▸ **YOUR TASK**:
Hunt through the entries for the word "https" and copy each line in which it appears.

▸ **SOURCE DATA**:
=== Begin Enclosure ===
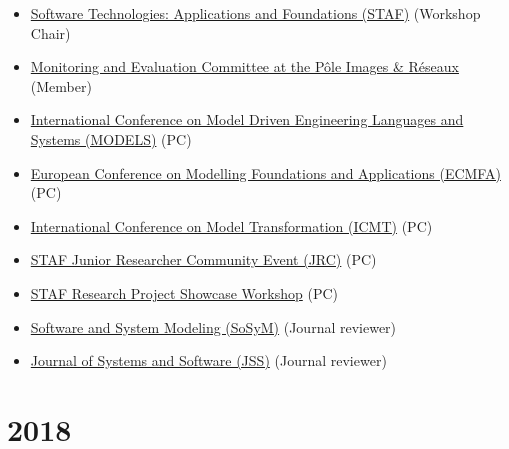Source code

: \begin{itemize}
\tightlist
\item
  \href{https://staf2019.win.tue.nl/}{Software Technologies:
  Applications and Foundations (STAF)} (Workshop Chair)
\item
  \href{http://www.images-et-reseaux.com/en}{Monitoring and Evaluation
  Committee at the Pôle Images \& Réseaux} (Member)
\item
  \href{https://modelsconf19.org/}{International Conference on Model
  Driven Engineering Languages and Systems (MODELS)} (PC)
\item
  \href{https://staf2019.win.tue.nl/events/ecmfa19/}{European Conference
  on Modelling Foundations and Applications (ECMFA)} (PC)
\item
  \href{http://www.model-transformation.org/}{International Conference
  on Model Transformation (ICMT)} (PC)
\item
  \href{https://staf2019.win.tue.nl/events/staf-jrc19/}{STAF Junior
  Researcher Community Event (JRC)} (PC)
\item
  \href{https://staf2019.win.tue.nl/events/staf-rps19/}{STAF Research
  Project Showcase Workshop} (PC)
\item
  \href{http://www.sosym.org/}{Software and System Modeling (SoSyM)}
  (Journal reviewer)
\item
  \href{http://www.journals.elsevier.com/journal-of-systems-and-software}{Journal
  of Systems and Software (JSS)} (Journal reviewer)
\end{itemize}

\hypertarget{section-2}{%
\section{2018}\label{section-2}}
=== End Enclosure ===
▸ **ANSWER TO THIS EXERCISE**:
  \href{https://staf2019.win.tue.nl/}{Software Technologies:
  \href{https://modelsconf19.org/}{International Conference on Model
  \href{https://staf2019.win.tue.nl/events/ecmfa19/}{European Conference
  \href{https://staf2019.win.tue.nl/events/staf-jrc19/}{STAF Junior
  \href{https://staf2019.win.tue.nl/events/staf-rps19/}{STAF Research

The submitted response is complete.